ゆきノート

好きな本や音楽、同棲中の恋人とのことなどについて。

SNS時代を生きる私たちに必要なのは、想像力だ。

5月28日、川崎市登戸で小学生を含む複数人が刃物で刺され死傷するという事件が発生した。その後の情報では、犯人らしき男も死亡したということも分かっている。

この痛ましい事件を受けて、上に引用した記事の通り、「死にたいなら一人で死ぬべき」という声がSNSを中心に多く見られ、そのことの是非についての議論が各所でなされている。私もここ最近のテレビ番組やインターネット上でこういった議論をよく目にするが、個人として思うところがあったのでここで一つの文章としてまとめておきたいと思う。

まず、大前提として認識しておきたいのは、「どんな理由があろうと他人の生命を奪ってはいけない」ということ。自らの命を絶つというところまで追い詰められた人にはそれぞれに事情はあるのだろうが、だからと言って他者の人生を終わらせることは誰にも許されない。こんなことは当たり前のこととして社会で共有されていると私は思う。だから、「他人を巻き添えにして自分も死ぬ」ことと「一人で死ぬ」ことの比較というような話がこの問題の本質ではない。

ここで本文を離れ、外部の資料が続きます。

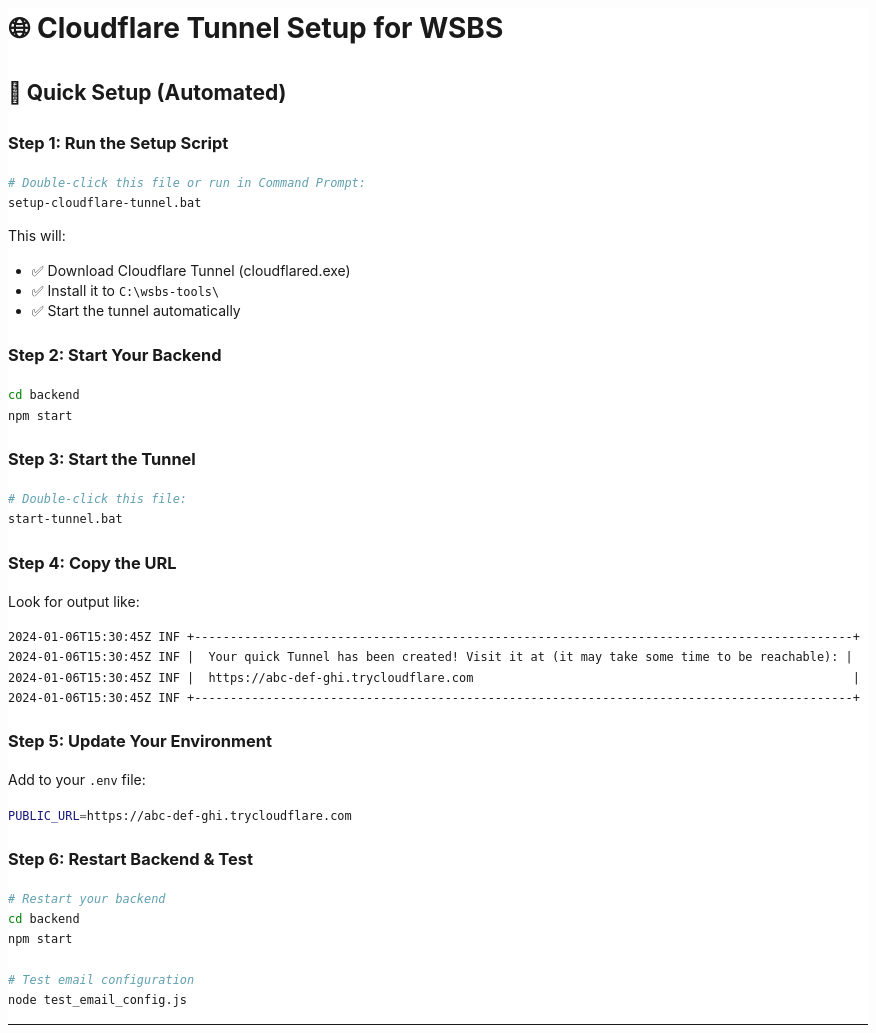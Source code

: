 # 🌐 Cloudflare Tunnel Setup for WSBS

## 🚀 Quick Setup (Automated)

### **Step 1: Run the Setup Script**
```bash
# Double-click this file or run in Command Prompt:
setup-cloudflare-tunnel.bat
```

This will:
- ✅ Download Cloudflare Tunnel (cloudflared.exe)
- ✅ Install it to `C:\wsbs-tools\`
- ✅ Start the tunnel automatically

### **Step 2: Start Your Backend**
```bash
cd backend
npm start
```

### **Step 3: Start the Tunnel**
```bash
# Double-click this file:
start-tunnel.bat
```

### **Step 4: Copy the URL**
Look for output like:
```
2024-01-06T15:30:45Z INF +--------------------------------------------------------------------------------------------+
2024-01-06T15:30:45Z INF |  Your quick Tunnel has been created! Visit it at (it may take some time to be reachable): |
2024-01-06T15:30:45Z INF |  https://abc-def-ghi.trycloudflare.com                                                     |
2024-01-06T15:30:45Z INF +--------------------------------------------------------------------------------------------+
```

### **Step 5: Update Your Environment**
Add to your `.env` file:
```bash
PUBLIC_URL=https://abc-def-ghi.trycloudflare.com
```

### **Step 6: Restart Backend & Test**
```bash
# Restart your backend
cd backend
npm start

# Test email configuration
node test_email_config.js
```

---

この件に際して私たちが本当に考えなければならないのは、「みんな、自分の発言に対してもっと責任を持ちませんか?」ということだと私は思う。自分の発言が周りに対して与える影響について、あまりにも皆無責任なのではなかろうか。何か発言するときに、もっと想像力を働かせることが必要なのではないか。

「死にたいなら一人で死ぬべき」という発言をした人や、こういった発言に問題を感じない人は一度考えてみてほしいんだ。今、何らかの厳しい状況にあって「死にたい」と思っている人がいるとする。その人がこの言葉を見たらどう思うだろうか。生きるのが辛くて苦しくて、誰にも助けてもらえなくて、こんなに辛いならいっそ死んでしまったほうがましなのではないかと考えているところで、こんな言葉を目にしたら。私だったら「味方なんてやっぱりいないんだ、やっぱり死んだほうがましだ」と絶望すると思う。人それぞれだとは思うが、たった一人が何気なく発した一言が誰かを死に追いやるということは十分にあり得ることだと思う。ましてやSNS上で大勢の人が口をそろえて発言すれば、苦しい局面でギリギリの状態で戦っている人の精神に与えるダメージは計り知れないだろう。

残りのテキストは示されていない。